A number of studies have shown that the two main causes of wrongful conviction are: first, eyewitness testimony and second, forensic science evidence. Regrettably, these enjoy almost mythic credibility among the public, most of the judiciary, and a major segment of the bar. These types of evidence, as well as other areas of the criminal justice process, involve testimony based on psychological fact – what people can discern, recognize, remember, and relate. Consequently, a close examination of these processes, and their forensic significance, would seem essential to an improvement in our criminal procedure. Simon explores these processes especially in four areas: criminal investigation, eyewitness identification and memory, criminal interrogation, and the fact-finding capacity of the trial process.

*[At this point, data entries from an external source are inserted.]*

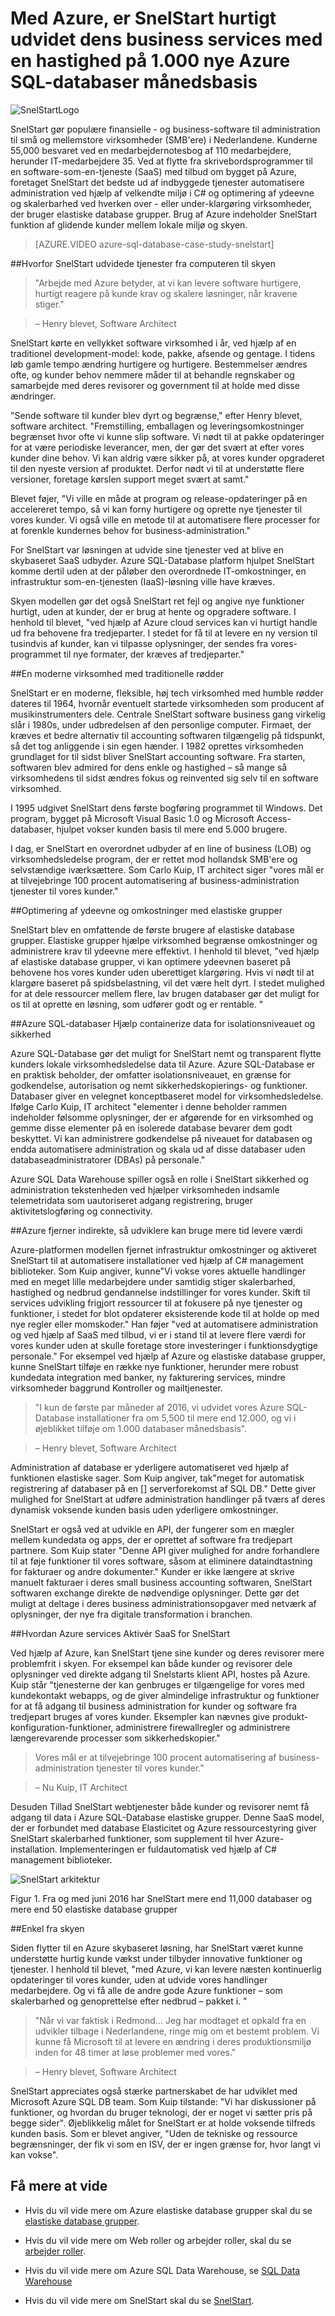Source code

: <properties
   pageTitle="Azure SQL Database Azure Casestudie - Snelstart | Microsoft Azure"
   description="Få mere at vide om, hvordan SnelStart anvender SQL-Database til hurtigt udvidet dens business services med en hastighed på 1.000 nye Azure SQL-databaser månedsbasis"
   services="sql-database"
   documentationCenter=""
   authors="CarlRabeler"
   manager="jhubbard"
   editor=""/>

<tags
   ms.service="sql-database"
   ms.devlang="NA"
   ms.topic="article"
   ms.tgt_pltfrm="NA"
   ms.workload="NA"
   ms.date="09/08/2016"
   ms.author="carlrab"/>

# <a name="with-azure-snelstart-has-rapidly-expanded-its-business-services-at-a-rate-of-1000-new-azure-sql-databases-per-month"></a>Med Azure, er SnelStart hurtigt udvidet dens business services med en hastighed på 1.000 nye Azure SQL-databaser månedsbasis

![SnelStartLogo](./media/sql-database-implementation-snelstart/snelstartlogo.png)

SnelStart gør populære finansielle - og business-software til administration til små og mellemstore virksomheder (SMB'ere) i Nederlandene. Kunderne 55,000 besvaret ved en medarbejdernotesbog af 110 medarbejdere, herunder IT-medarbejdere 35. Ved at flytte fra skrivebordsprogrammer til en software-som-en-tjeneste (SaaS) med tilbud om bygget på Azure, foretaget SnelStart det bedste ud af indbyggede tjenester automatisere administration ved hjælp af velkendte miljø i C# og optimering af ydeevne og skalerbarhed ved hverken over - eller under-klargøring virksomheder, der bruger elastiske database grupper. Brug af Azure indeholder SnelStart funktion af glidende kunder mellem lokale miljø og skyen.

> [AZURE.VIDEO azure-sql-database-case-study-snelstart]

##<a name="why-snelstart-extended-services-from-the-desktop-to-the-cloud"></a>Hvorfor SnelStart udvidede tjenester fra computeren til skyen

> "Arbejde med Azure betyder, at vi kan levere software hurtigere, hurtigt reagere på kunde krav og skalere løsninger, når kravene stiger."

> – Henry blevet, Software Architect

SnelStart kørte en vellykket software virksomhed i år, ved hjælp af en traditionel development-model: kode, pakke, afsende og gentage. I tidens løb gamle tempo ændring hurtigere og hurtigere. Bestemmelser ændres ofte, og kunder behov nemmere måder til at behandle regnskaber og samarbejde med deres revisorer og government til at holde med disse ændringer.

"Sende software til kunder blev dyrt og begrænse," efter Henry blevet, software architect. "Fremstilling, emballagen og leveringsomkostninger begrænset hvor ofte vi kunne slip software. Vi nødt til at pakke opdateringer for at være periodiske leverancer, men, der gør det svært at efter vores kunder dine behov. Vi kan aldrig være sikker på, at vores kunder opgraderet til den nyeste version af produktet. Derfor nødt vi til at understøtte flere versioner, foretage kørslen support meget svært at samt."

Blevet føjer, "Vi ville en måde at program og release-opdateringer på en accelereret tempo, så vi kan forny hurtigere og oprette nye tjenester til vores kunder. Vi også ville en metode til at automatisere flere processer for at forenkle kundernes behov for business-administration."

For SnelStart var løsningen at udvide sine tjenester ved at blive en skybaseret SaaS udbyder. Azure SQL-Database platform hjulpet SnelStart komme dertil uden at der påløber den overordnede IT-omkostninger, en infrastruktur som-en-tjenesten (IaaS)-løsning ville have kræves.

Skyen modellen gør det også SnelStart ret fejl og angive nye funktioner hurtigt, uden at kunder, der er brug at hente og opgradere software. I henhold til blevet, "ved hjælp af Azure cloud services kan vi hurtigt handle ud fra behovene fra tredjeparter. I stedet for få til at levere en ny version til tusindvis af kunder, kan vi tilpasse oplysninger, der sendes fra vores-programmet til nye formater, der kræves af tredjeparter."

##<a name="a-modern-company-with-traditional-roots"></a>En moderne virksomhed med traditionelle rødder

SnelStart er en moderne, fleksible, høj tech virksomhed med humble rødder dateres til 1964, hvornår eventuelt startede virksomheden som producent af musikinstrumenters dele. Centrale SnelStart software business gang virkelig slår i 1980s, under udbredelsen af den personlige computer. Firmaet, der kræves et bedre alternativ til accounting softwaren tilgængelig på tidspunkt, så det tog anliggende i sin egen hænder. I 1982 oprettes virksomheden grundlaget for til sidst bliver SnelStart accounting software. Fra starten, softwaren blev admired for dens enkle og hastighed – så mange så virksomhedens til sidst ændres fokus og reinvented sig selv til en software virksomhed.

I 1995 udgivet SnelStart dens første bogføring programmet til Windows. Det program, bygget på Microsoft Visual Basic 1.0 og Microsoft Access-databaser, hjulpet vokser kunden basis til mere end 5.000 brugere.

I dag, er SnelStart en overordnet udbyder af en line of business (LOB) og virksomhedsledelse program, der er rettet mod hollandsk SMB'ere og selvstændige iværksættere. Som Carlo Kuip, IT architect siger "vores mål er at tilvejebringe 100 procent automatisering af business-administration tjenester til vores kunder."

##<a name="optimizing-performance-and-cost-with-elastic-pools"></a>Optimering af ydeevne og omkostninger med elastiske grupper

SnelStart blev en omfattende de første brugere af elastiske database grupper. Elastiske grupper hjælpe virksomhed begrænse omkostninger og administrere krav til ydeevne mere effektivt. I henhold til blevet, "ved hjælp af elastiske database grupper, vi kan optimere ydeevnen baseret på behovene hos vores kunder uden uberettiget klargøring. Hvis vi nødt til at klargøre baseret på spidsbelastning, vil det være helt dyrt. I stedet mulighed for at dele ressourcer mellem flere, lav brugen databaser gør det muligt for os til at oprette en løsning, som udfører godt og er rentable. "

##<a name="azure-sql-databases-help-containerize-data-for-isolation-and-security"></a>Azure SQL-databaser Hjælp containerize data for isolationsniveauet og sikkerhed 

Azure SQL-Database gør det muligt for SnelStart nemt og transparent flytte kunders lokale virksomhedsledelse data til Azure. Azure SQL-Database er en praktisk beholder, der omfatter isolationsniveauet, en grænse for godkendelse, autorisation og nemt sikkerhedskopierings- og funktioner. Databaser giver en velegnet konceptbaseret model for virksomhedsledelse. Ifølge Carlo Kuip, IT architect "elementer i denne beholder rammen indeholder følsomme oplysninger, der er afgørende for en virksomhed og gemme disse elementer på en isolerede database bevarer dem godt beskyttet. Vi kan administrere godkendelse på niveauet for databasen og endda automatisere administration og skala ud af disse databaser uden databaseadministratorer (DBAs) på personale."

Azure SQL Data Warehouse spiller også en rolle i SnelStart sikkerhed og administration tekstenheden ved hjælper virksomheden indsamle telemetridata som uautoriseret adgang registrering, bruger aktivitetslogføring og connectivity.

##<a name="azure-removes-overhead-so-that-developers-can-spend-more-time-delivering-value"></a>Azure fjerner indirekte, så udviklere kan bruge mere tid levere værdi 

Azure-platformen modellen fjernet infrastruktur omkostninger og aktiveret SnelStart til at automatisere installationer ved hjælp af C# management biblioteker. Som Kuip angiver, kunne"Vi vokse vores aktuelle handlinger med en meget lille medarbejdere under samtidig stiger skalerbarhed, hastighed og nedbrud gendannelse indstillinger for vores kunder. Skift til services udvikling frigjort ressourcer til at fokusere på nye tjenester og funktioner, i stedet for blot opdaterer eksisterende kode til at holde op med nye regler eller momskoder." Han føjer "ved at automatisere administration og ved hjælp af SaaS med tilbud, vi er i stand til at levere flere værdi for vores kunder uden at skulle foretage store investeringer i funktionsdygtige personale." For eksempel ved hjælp af Azure og elastiske database grupper, kunne SnelStart tilføje en række nye funktioner, herunder mere robust kundedata integration med banker, ny fakturering services, mindre virksomheder baggrund Kontroller og mailtjenester.

> "I kun de første par måneder af 2016, vi udvidet vores Azure SQL-Database installationer fra om 5,500 til mere end 12.000, og vi i øjeblikket tilføje om 1.000 databaser månedsbasis".

> – Henry blevet, Software Architect

Administration af database er yderligere automatiseret ved hjælp af funktionen elastiske sager. Som Kuip angiver, tak"meget for automatisk registrering af databaser på en [] serverforekomst af SQL DB." Dette giver mulighed for SnelStart at udføre administration handlinger på tværs af deres dynamisk voksende kunden basis uden yderligere omkostninger.

SnelStart er også ved at udvikle en API, der fungerer som en mægler mellem kundedata og apps, der er oprettet af software fra tredjepart partnere. Som Kuip stater "Denne API giver mulighed for andre forhandlere til at føje funktioner til vores software, såsom at eliminere dataindtastning for fakturaer og andre dokumenter." Kunder er ikke længere at skrive manuelt fakturaer i deres small business accounting softwaren, SnelStart softwaren exchange direkte de nødvendige oplysninger. Dette gør det muligt at deltage i deres business administrationsopgaver med netværk af oplysninger, der nye fra digitale transformation i branchen.  

##<a name="how-azure-services-enable-saas-for-snelstart"></a>Hvordan Azure services Aktivér SaaS for SnelStart

Ved hjælp af Azure, kan SnelStart tjene sine kunder og deres revisorer mere problemfrit i skyen. For eksempel kan både kunder og revisorer dele oplysninger ved direkte adgang til Snelstarts klient API, hostes på Azure. Kuip står "tjenesterne der kan genbruges er tilgængelige for vores med kundekontakt webapps, og de giver almindelige infrastruktur og funktioner for at få adgang til business administration for kunder og software fra tredjepart bruges af vores kunder. Eksempler kan nævnes give produkt-konfiguration-funktioner, administrere firewallregler og administrere længerevarende processer som sikkerhedskopier."

> Vores mål er at tilvejebringe 100 procent automatisering af business-administration tjenester til vores kunder." 

> – Nu Kuip, IT Architect

Desuden Tillad SnelStart webtjenester både kunder og revisorer nemt få adgang til data i Azure SQL-Database elastiske grupper. Denne SaaS model, der er forbundet med database Elasticitet og Azure ressourcestyring giver SnelStart skalerbarhed funktioner, som supplement til hver Azure-installation. Implementeringen er fuldautomatisk ved hjælp af C# management biblioteker.

![SnelStart arkitektur](./media/sql-database-implementation-snelstart/figure1.png)

Figur 1. Fra og med juni 2016 har SnelStart mere end 11,000 databaser og mere end 50 elastiske database grupper
 
##<a name="simplicity-from-the-cloud"></a>Enkel fra skyen

Siden flytter til en Azure skybaseret løsning, har SnelStart været kunne understøtte hurtig kunde vækst under tilbyder innovative funktioner og tjenester. I henhold til blevet, "med Azure, vi kan levere næsten kontinuerlig opdateringer til vores kunder, uden at udvide vores handlinger medarbejdere. Og vi få alle de andre gode Azure funktioner – som skalerbarhed og genoprettelse efter nedbrud – pakket i. "

> "Når vi var faktisk i Redmond... Jeg har modtaget et opkald fra en udvikler tilbage i Nederlandene, ringe mig om et bestemt problem. Vi kunne få Microsoft til at levere en ændring i deres produktionsmiljø inden for 48 timer at løse problemer med vores."

> – Henry blevet, Software Architect

SnelStart appreciates også stærke partnerskabet de har udviklet med Microsoft Azure SQL DB team. Som Kuip tilstande: "Vi har diskussioner på funktioner, og hvordan du bruger teknologi, der er noget vi sætter pris på begge sider".
Øjeblikkelig målet for SnelStart er at holde voksende tilfreds kunden basis. Som er blevet angiver, "Uden de tekniske og ressource begrænsninger, der fik vi som en ISV, der er ingen grænse for, hvor langt vi kan vokse".


## <a name="more-information"></a>Få mere at vide

- Hvis du vil vide mere om Azure elastiske database grupper skal du se [elastiske database grupper](sql-database-elastic-pool.md).

- Hvis du vil vide mere om Web roller og arbejder roller, skal du se [arbejder roller](../fundamentals-introduction-to-azure.md#compute). 

- Hvis du vil vide mere om Azure SQL Data Warehouse, se [SQL Data Warehouse](https://azure.microsoft.com/documentation/services/sql-data-warehouse/)

- Hvis du vil vide mere om SnelStart skal du se [SnelStart](http://www.snelstart.nl).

Simon begins by exploring criminal investigation as one of the prime sources of error at the very beginning of the criminal justice process. Constructing a credible image of a past event is a difficult task at best and, in our system, persons of varying degrees of skill and experience are involved in its construction. It is also characteristic of the United States that our system of law enforcement is notably fragmented, resulting in significant differences in resources, policies, and a divergence in the understanding of the nature and quality of evidence.
Perhaps the most troublesome feature of the investigative process (although not absent from later stages of criminal procedure) is found in the various forms of confirmation bias.

At the early stages of criminal investigation when facts are few and hypotheses weak, the human tendency is to credit subsequent evidence that supports an initial image of the crime to which the investigator has become attached and either to ignore contradictory evidence or to question its validity solely on the basis of its lack of agreement with prior favored evidence.[*508]

In a way, some of the very evidentiary protections offered by our criminal justice system may contribute to this kind of tunnel vision. At each stage of the criminal process – from probable cause to arrest, to prima facie case for indictment, to the burden of proof for conviction – any re-examination of a prior determination of evidence is closed off by a subsequent satisfaction of a higher order of proof. A sense of finis litem would seem to pervade the entire process and not just the final decision.

Simon also observes that once an offender is identified and an arrest made, any neutrality present in the initial investigation is lost primarily as a result of a shift in the role of the police. Initially fact investigators, the police now become an adjunct to the prosecutor in seeking a conviction. The task is now to strengthen the existing decision, to the exclusion of all other possibilities. This helps the police meet their principal goal which is clearing cases, and the prosecution in its goal of gaining convictions.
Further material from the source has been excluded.